In 1989 Carr left her teaching position at Langara to work full time for Western Canada Wilderness Committee, a group founded in 1980 by her husband Paul George, that for years operated out of their home. Carr and George worked 70-hour weeks to help grow the society into one of Canada’s largest membership-based environment groups, with a multi-million-dollar budget and over 100,000 supporters across Canada. They worked closely with First Nations and smaller local environment groups to win protection for dozens of wilderness areas including Gwaii Haanas (South Moresby), the Stein and Carmanah Valley.

As a member of the Wilderness Committee’s executive team, Carr took on responsibility for staff management, strategic planning and fundraising. She also co-authored and edited over 120 of the Wilderness Committee’s educational newspapers, calendars and other publications. The Wilderness Committee’s work was recognized by both the Canadian and British Columbian governments with “Outstanding Group of the Year” awards.

Carr campaigned not just on local but on global issues as well. In 1990 she co-founded the Wilderness Committee’s international WILD campaign, launching it at a conference she co-organized with a Hawaiian indigenous group that brought together scientists and activists working to protect wilderness in 26 different countries. During the 1990s Carr sat on Canada’s Biodiversity Convention Implementation Committee and CIDA’s Environment and Development Support Programme advisory board. She worked with individuals such as David Suzuki, Wade Davis and Robert Kennedy Jr. on efforts to stop mega-dam projects in the Amazon, save a homeland for the indigenous Penan people in Malaysia, and protect Clayoquot Sound.

It was the Clayoquot Sound campaign that established Carr as a leader in Canada’s environment movement. Asked by First Nations to work with them to bring adversaries together in a common vision for Clayoquot, she played a central role in helping establish a truce in the “war in the woods”. Carr made dozens of trips to Ottawa to successfully garner federal government support for the designation of Clayoquot Sound as a UNESCO Biosphere Reserve. In the fall of 2000, upon being elected the leader of the BC Green Party, Carr left her work at the Wilderness Committee to re-enter politics.
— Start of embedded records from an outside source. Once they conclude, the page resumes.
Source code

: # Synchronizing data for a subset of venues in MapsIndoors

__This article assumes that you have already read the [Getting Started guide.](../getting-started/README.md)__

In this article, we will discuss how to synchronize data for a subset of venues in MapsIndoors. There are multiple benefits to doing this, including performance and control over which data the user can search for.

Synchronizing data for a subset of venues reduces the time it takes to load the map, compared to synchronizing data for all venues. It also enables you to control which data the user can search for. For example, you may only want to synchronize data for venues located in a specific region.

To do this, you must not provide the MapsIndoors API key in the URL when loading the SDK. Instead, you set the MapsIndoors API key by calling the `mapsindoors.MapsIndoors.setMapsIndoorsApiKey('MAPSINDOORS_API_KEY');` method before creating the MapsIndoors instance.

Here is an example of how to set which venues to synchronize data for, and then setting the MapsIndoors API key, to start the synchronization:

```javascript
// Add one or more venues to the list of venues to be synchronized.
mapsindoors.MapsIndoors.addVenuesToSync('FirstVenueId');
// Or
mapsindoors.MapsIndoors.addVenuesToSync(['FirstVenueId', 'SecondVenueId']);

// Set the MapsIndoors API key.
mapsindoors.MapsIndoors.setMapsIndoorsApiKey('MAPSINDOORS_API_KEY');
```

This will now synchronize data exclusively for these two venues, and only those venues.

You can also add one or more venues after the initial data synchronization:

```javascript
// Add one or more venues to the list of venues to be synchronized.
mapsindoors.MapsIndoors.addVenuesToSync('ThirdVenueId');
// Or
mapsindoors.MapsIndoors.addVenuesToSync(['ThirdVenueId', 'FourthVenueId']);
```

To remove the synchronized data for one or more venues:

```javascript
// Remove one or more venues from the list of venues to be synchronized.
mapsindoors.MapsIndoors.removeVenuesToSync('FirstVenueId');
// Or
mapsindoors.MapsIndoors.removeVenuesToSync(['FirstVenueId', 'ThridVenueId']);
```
From 2000 to 2006, Carr led the BC Green Party through two elections and to its best ever results. In between elections she regularly toured BC and championed solutions to a wide range of public policy issues: the crises in public health care and education, the pine beetle epidemic, threats to small-scale agriculture and wild salmon, global warming. In 2002 she launched a citizen’s Initiative Petition for proportional representation, gathering 98,165 signatures in 90 days with the help of 4,002 canvassers in the effort to reform BC’s voting system. In 2003 she was the only high profile politician to raise concerns about the costs associated with hosting the 2010 Olympics. In 2004 she was the first major politician to question the wisdom of the multi-billion-dollar Gateway Program of new highways and bridges in Metro Vancouver. On every issue, Carr always presented feasible alternative solutions. She is credited with helping establish the Green Party as a mainstream force in BC politics.